В спину – было – нож бросали, забить железными прутьями пытались, однажды машиной наехали… Весь в рубцах-отметинах. Право слово – Волк!
Грозят, однако боятся.
Тот же Италмаз…
Разозлил он Италмаза сегодня. Нет, обязательно он поутру на джейранов пойдет! Не пойдет – от злобы кровь в нем свернется… Но – ничего! Ночь длинная – и кто еще раньше встанет!..
Поскуливал во сне обиженным щенком огромный волкодав Караель. В окна с лунного неба лезли звезды. В карьере, откуда возят цветную глину, тявкали, подвывали шакалы.
И снова-заново Курбан-Гурт, чувствуя, как ноют натруженные за годы, не раз перебитые и сраставшиеся кости его, теперь стариковские, которые поневоле будешь беречь, они еще неплохо держат, но долго им перед старостью не устоять, бессонно возвращался к прежним мыслям своим. Он, как и другие, все же песчинка природы – что бы ни говорил ему о гордой власти человека директор Сердоморов – и зависим от нее, природы. Так он считает, убежден в этом. Кустик ёвшана[22]22
Среднеазиатская полынь.
[Закрыть], один-одинешенек выросший посреди голой такырной необозримости, – он тоже не зря появляется, ему природой дано свое назначение. Для всяких мелких ползающих и бегающих живых существ этот одинокий кустик как ориентир на местности, на нем роится неведомо откуда залетевшая мошка, под ним, в углублении у корня, скапливаются дождевые брызги, а по весне, разбросавший с помощью ветра свои легкие семена, ёвшанный кустик уже переговаривается с новыми, проклюнувшимися из бестолковой соленой почвы ростками, детьми своими… Он брошен был в определенное место природой, она указала ему судьбу его.
Судьба же как лабиринт, брезжит вдалеке свет, спешишь на него, но, оказывается, не выход перед тобой – лбом в глухую стену упираешься, и все равно опять, доверяясь, бежишь ты на призрачный свет в поисках какого-то неясного желанного освобождения… Он, помнится, в двадцать шестом году не хотел оставаться в Хиве, где долечивался в госпитале: город был чужой и равнодушный к нему, жили тут тогда угрюмо, каждый надеясь на ловко упрятанный в рукаве халата нож и на свою изворотливость. А он к тому времени устал от вида оружия. Однако, подчиняясь непонятному велению сердца своего, все же не уехал, поступил в хивинскую милицию, только для того, наверно, чтобы через месяц-полтора встретить здесь Адамбая Орунова.
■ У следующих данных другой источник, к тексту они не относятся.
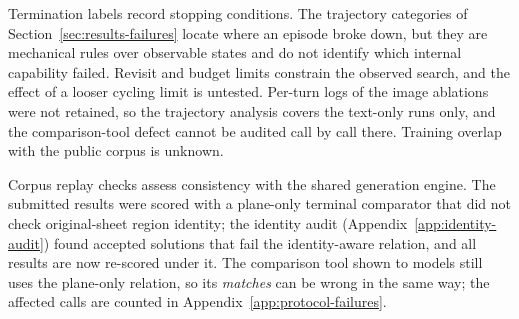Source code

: Termination labels record stopping conditions. The trajectory categories of
Section~\ref{sec:results-failures} locate where an episode broke down, but they are mechanical
rules over observable states and do not identify which internal capability failed. Revisit and
budget limits constrain the observed search, and the effect of a looser cycling limit is untested.
Per-turn logs of the image ablations were not retained, so the trajectory analysis covers the
text-only runs only, and the comparison-tool defect cannot be audited call by call there.
Training overlap with the public corpus is unknown.

Corpus replay checks assess consistency with the shared generation engine. The submitted results
were scored with a plane-only terminal comparator that did not check original-sheet region
identity; the identity audit (Appendix~\ref{app:identity-audit}) found accepted solutions that
fail the identity-aware relation, and all results are now re-scored under it. The comparison
tool shown to models still uses the plane-only relation, so its \emph{matches} can be wrong in
the same way; the affected calls are counted in Appendix~\ref{app:protocol-failures}.
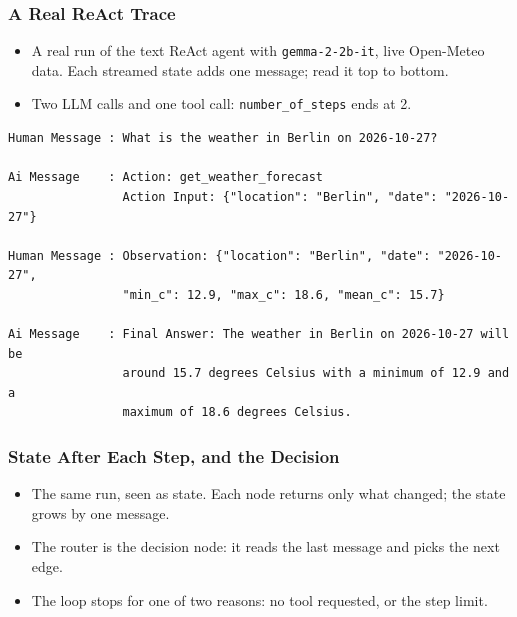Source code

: \begin{frame}[fragile]\frametitle{A Real ReAct Trace}
      \begin{itemize}
        \item A real run of the text ReAct agent with \texttt{gemma-2-2b-it}, live Open-Meteo data. Each streamed state adds one message; read it top to bottom.
        \item Two LLM calls and one tool call: \texttt{number\_of\_steps} ends at 2.
      \end{itemize}
\begin{lstlisting}[basicstyle=\tiny\ttfamily]
Human Message : What is the weather in Berlin on 2026-10-27?

Ai Message    : Action: get_weather_forecast
                Action Input: {"location": "Berlin", "date": "2026-10-27"}

Human Message : Observation: {"location": "Berlin", "date": "2026-10-27",
                "min_c": 12.9, "max_c": 18.6, "mean_c": 15.7}

Ai Message    : Final Answer: The weather in Berlin on 2026-10-27 will be
                around 15.7 degrees Celsius with a minimum of 12.9 and a
                maximum of 18.6 degrees Celsius.
\end{lstlisting}
\end{frame}

\begin{frame}[fragile]\frametitle{State After Each Step, and the Decision}
\begin{itemize}
\item The same run, seen as state. Each node returns only what changed; the state grows by one message.
\item The router is the decision node: it reads the last message and picks the next edge.
\end{itemize}
\begin{center}
\small
{}
\end{center}
\begin{itemize}
\item The loop stops for one of two reasons: no tool requested, or the step limit.
\end{itemize}
\end{frame}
Адамбая он узнал в бритом, с изуродованной сабельным ударом щекой тихом человеке, который тайно торговал на базаре бездомными восточными девушками… Адамбай, убегая, забрался на башню минарета, а услышав близящийся по ступеням винтовой лестницы перестук подкованных милицейских сапог, бросился с пятидесятиметровой высоты вниз на камни.
И в лабиринте судьбы, через двадцать лет после того хивинского происшествия, была у него еще одна встреча – уже здесь, в поселке колхоза «Освобожденный труд». Посреди улицы его остановила старая женщина, возраст которой позволял ей самой подойти к мужчине, обратиться к нему, и сказала она: «Хочу увидеть лицо кровного врага моей семьи, человека, посадившего в тюрьму моего единственного сына Италмаза. Будь проклят ты!» В черных глазах женщины таились печаль и ненависть, она плюнула ему под ноги…
Медленно уходила та женщина прочь, стягивая узел шерстяного платка у горла, всплескивая чарыками[23]23
Самодельная, из сыромятной кожи обувь.
[Закрыть] рыжую дорожную пыль, а он столбом стоял посреди улицы.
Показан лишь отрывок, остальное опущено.